European label emergency: Nordic labor strike will wreck economy without quick resolution, warns FINAT
Union strikes in Nordic countries, compounded by years of COVID-19 disruptions, are decimating label production for the F&B, pharmaceutical and personal care industries throughout Europe. Reports suggest that lead times for label materials have increased up to three months or more.
The European association for the self-adhesive label and narrow web packaging industry (FINAT) is warning if strikes continue and label production is not put back on track, there could be serious ramifications for FMCGs across the continent.
Speaking to PackagingInsights, Jules Lejeune, FINAT’s managing director, explains a recent history of unavoidable disruptions like COVID-19 and energy shortages, coupled with union demands, has created a “perfect storm” in the labeling industry.
“The world economy has been facing shortages of almost everything: energy, chemicals, pulp, (waste) paper, plastic, inks, transport, laminates, chips, components and people. This has led to a combination of shortages in availability, increases in delivery times, and steep raw materials price increases in all segments of the supply chain,” he says.

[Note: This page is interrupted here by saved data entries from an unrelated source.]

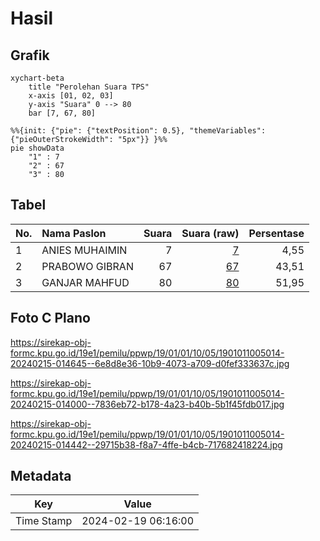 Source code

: # Hasil

## Grafik

```mermaid
xychart-beta
    title "Perolehan Suara TPS"
    x-axis [01, 02, 03]
    y-axis "Suara" 0 --> 80
    bar [7, 67, 80]
```

```mermaid
%%{init: {"pie": {"textPosition": 0.5}, "themeVariables": {"pieOuterStrokeWidth": "5px"}} }%%
pie showData
    "1" : 7
    "2" : 67
    "3" : 80
```

## Tabel

| No. | Nama Paslon    | Suara | Suara (raw) | Persentase |
|:--- |:-------------- | -----:| -----------:| ----------:|
| 1   | ANIES MUHAIMIN | 7     | [7][p-1]    | 4,55       |
| 2   | PRABOWO GIBRAN | 67    | [67][p-2]   | 43,51      |
| 3   | GANJAR MAHFUD  | 80    | [80][p-3]   | 51,95      |


[p-1]: https://github.com/gigit-pemilu/pemilu-2024-19-kepulauan-bangka-belitung/blob/main/pilpres/hitung-suara/sub/19-kepulauan-bangka-belitung/sub/01-bangka/sub/01-sungailiat/sub/1005-kenanga/sub/014-tps/sub/paslon-1.txt
[p-2]: https://github.com/gigit-pemilu/pemilu-2024-19-kepulauan-bangka-belitung/blob/main/pilpres/hitung-suara/sub/19-kepulauan-bangka-belitung/sub/01-bangka/sub/01-sungailiat/sub/1005-kenanga/sub/014-tps/sub/paslon-2.txt
[p-3]: https://github.com/gigit-pemilu/pemilu-2024-19-kepulauan-bangka-belitung/blob/main/pilpres/hitung-suara/sub/19-kepulauan-bangka-belitung/sub/01-bangka/sub/01-sungailiat/sub/1005-kenanga/sub/014-tps/sub/paslon-3.txt

## Foto C Plano

https://sirekap-obj-formc.kpu.go.id/19e1/pemilu/ppwp/19/01/01/10/05/1901011005014-20240215-014645--6e8d8e36-10b9-4073-a709-d0fef333637c.jpg

https://sirekap-obj-formc.kpu.go.id/19e1/pemilu/ppwp/19/01/01/10/05/1901011005014-20240215-014000--7836eb72-b178-4a23-b40b-5b1f45fdb017.jpg

https://sirekap-obj-formc.kpu.go.id/19e1/pemilu/ppwp/19/01/01/10/05/1901011005014-20240215-014442--29715b38-f8a7-4ffe-b4cb-717682418224.jpg


## Metadata

| Key        | Value               |
| ---------- | ------------------- |
| Time Stamp | 2024-02-19 06:16:00 |



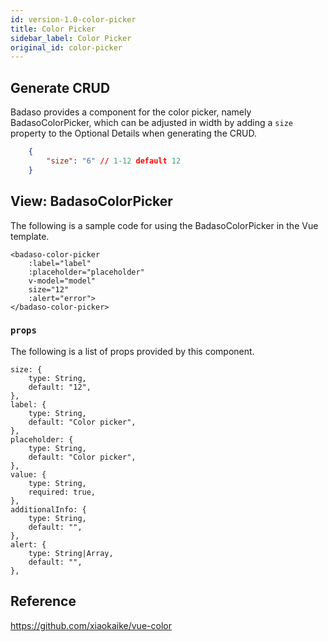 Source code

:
 ```yaml
---
id: version-1.0-color-picker
title: Color Picker
sidebar_label: Color Picker
original_id: color-picker
---
```


## Generate CRUD

Badaso provides a component for the color picker, namely BadasoColorPicker, which can be adjusted in width by adding a `size` property to the Optional Details when generating the CRUD.
<!--DOCUSAURUS_CODE_TABS-->
<!--JSON-->
```JSON
    {
        "size": "6" // 1-12 default 12
    }
```
<!--END_DOCUSAURUS_CODE_TABS-->

## View: BadasoColorPicker

The following is a sample code for using the BadasoColorPicker in the Vue template.
<!--DOCUSAURUS_CODE_TABS-->
<!--Vue-->
```vue
<badaso-color-picker
    :label="label"
    :placeholder="placeholder"
    v-model="model"
    size="12"
    :alert="error">
</badaso-color-picker>
```
<!--END_DOCUSAURUS_CODE_TABS-->

### ```props```

The following is a list of props provided by this component.

```
size: {
    type: String,
    default: "12",
},
label: {
    type: String,
    default: "Color picker",
},
placeholder: {
    type: String,
    default: "Color picker",
},
value: {
    type: String,
    required: true,
},
additionalInfo: {
    type: String,
    default: "",
},
alert: {
    type: String|Array,
    default: "",
},
```

## Reference

https://github.com/xiaokaike/vue-color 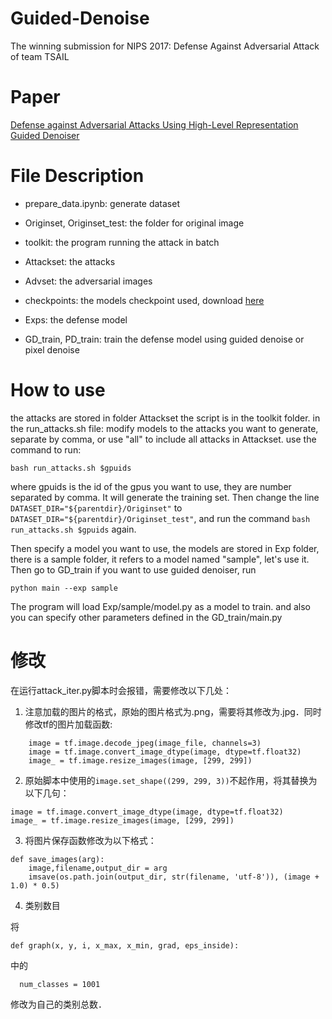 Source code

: # Guided-Denoise
The winning submission for NIPS 2017: Defense Against Adversarial Attack of team TSAIL

# Paper 
[Defense against Adversarial Attacks Using High-Level Representation Guided Denoiser](https://arxiv.org/abs/1712.02976)

# File Description

* prepare_data.ipynb: generate dataset

* Originset, Originset_test: the folder for original image

* toolkit: the program running the attack in batch

* Attackset: the attacks

* Advset: the adversarial images

* checkpoints: the models checkpoint used, download [here](https://pan.baidu.com/s/1kVzP9nL)

* Exps: the defense model

* GD_train, PD_train: train the defense model using guided denoise or pixel denoise

# How to use
the attacks are stored in folder Attackset 
the script is in the toolkit folder. 
in the run_attacks.sh file:
modify models to the attacks you want to generate, separate by comma, or use "all" to include all attacks in Attackset.
use the command to run:

   `bash run_attacks.sh $gpuids`
   
where gpuids is the id of the gpus you want to use, they are number separated by comma. It will generate the training set.
Then change the line `DATASET_DIR="${parentdir}/Originset"` to `DATASET_DIR="${parentdir}/Originset_test"`, and run the command    `bash run_attacks.sh $gpuids` again.

Then specify a model you want to use, the models are stored in Exp folder, there is a sample folder, it refers to a model named "sample", let's use it. Then go to GD_train if you want to use guided denoiser, 
run 

`python main --exp sample ` 

The program will load Exp/sample/model.py as a model to train. and also you can specify other parameters defined in the GD_train/main.py

# 修改

在运行attack_iter.py脚本时会报错，需要修改以下几处：

1. 注意加载的图片的格式，原始的图片格式为.png，需要将其修改为.jpg．同时修改tf的图片加载函数:
```
    image = tf.image.decode_jpeg(image_file, channels=3)
    image = tf.image.convert_image_dtype(image, dtype=tf.float32)
    image_ = tf.image.resize_images(image, [299, 299])
```

2. 原始脚本中使用的``image.set_shape((299, 299, 3))``不起作用，将其替换为以下几句：

```
image = tf.image.convert_image_dtype(image, dtype=tf.float32)
image_ = tf.image.resize_images(image, [299, 299])
```

3. 将图片保存函数修改为以下格式：

```
def save_images(arg):
    image,filename,output_dir = arg
    imsave(os.path.join(output_dir, str(filename, 'utf-8')), (image + 1.0) * 0.5)
```

4. 类别数目

将
```
def graph(x, y, i, x_max, x_min, grad, eps_inside):
```
中的
```
  num_classes = 1001
```
修改为自己的类别总数．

“On top of this general disruption of supply chains across the globe, the labels and narrow-web packaging sector is now being faced with shortages of labels and packaging papers due to a prolonged strike at the UPM Raflatac (UPM) paper mills in Finland since the beginning of this year.”
Workers on strike
UPM, a member of FINAT, is a central supplier of specialty papers used as the carrier material for self-adhesive roll labels and other paper grades for manufacturing labels and packaging, explains Lejeune.
“Without these raw materials, there is no possibility to print and apply labels, and labels are an essential component of the critical supply chain, as we have seen during the COVID-19 crisis when demand in the labels and packaging sector peaked at all-time records.”
A dispute between UPM and its worker’s union Paperiliitto has caused a shutdown of production since last year, with the strike now set to continue until February 19.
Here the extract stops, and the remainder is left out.